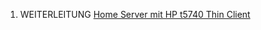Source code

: 1.  WEITERLEITUNG [Home Server mit HP t5740 Thin
    Client](Home_Server_mit_HP_t5740_Thin_Client "wikilink")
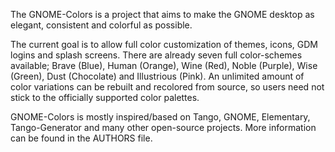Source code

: The GNOME-Colors is a project that aims to make the GNOME desktop as elegant, consistent and colorful as possible.

The current goal is to allow full color customization of themes, icons, GDM logins and splash screens. There are already seven full color-schemes available; Brave (Blue), Human (Orange), Wine (Red), Noble (Purple), Wise (Green), Dust (Chocolate) and Illustrious (Pink).
An unlimited amount of color variations can be rebuilt and recolored from source, so users need not stick to the officially supported color palettes.

GNOME-Colors is mostly inspired/based on Tango, GNOME, Elementary, Tango-Generator and many other open-source projects. More information can be found in the AUTHORS file.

···

> What you have to do:
Restate every line above exactly, omitting images.

> Response to the task:
Source code

: 1.  WEITERLEITUNG [Home Server mit HP t5740 Thin
    Client](Home_Server_mit_HP_t5740_Thin_Client "wikilink")
Source code

: The GNOME-Colors is a project that aims to make the GNOME desktop as elegant, consistent and colorful as possible.

The current goal is to allow full color customization of themes, icons, GDM logins and splash screens. There are already seven full color-schemes available; Brave (Blue), Human (Orange), Wine (Red), Noble (Purple), Wise (Green), Dust (Chocolate) and Illustrious (Pink).
An unlimited amount of color variations can be rebuilt and recolored from source, so users need not stick to the officially supported color palettes.

GNOME-Colors is mostly inspired/based on Tango, GNOME, Elementary, Tango-Generator and many other open-source projects. More information can be found in the AUTHORS file.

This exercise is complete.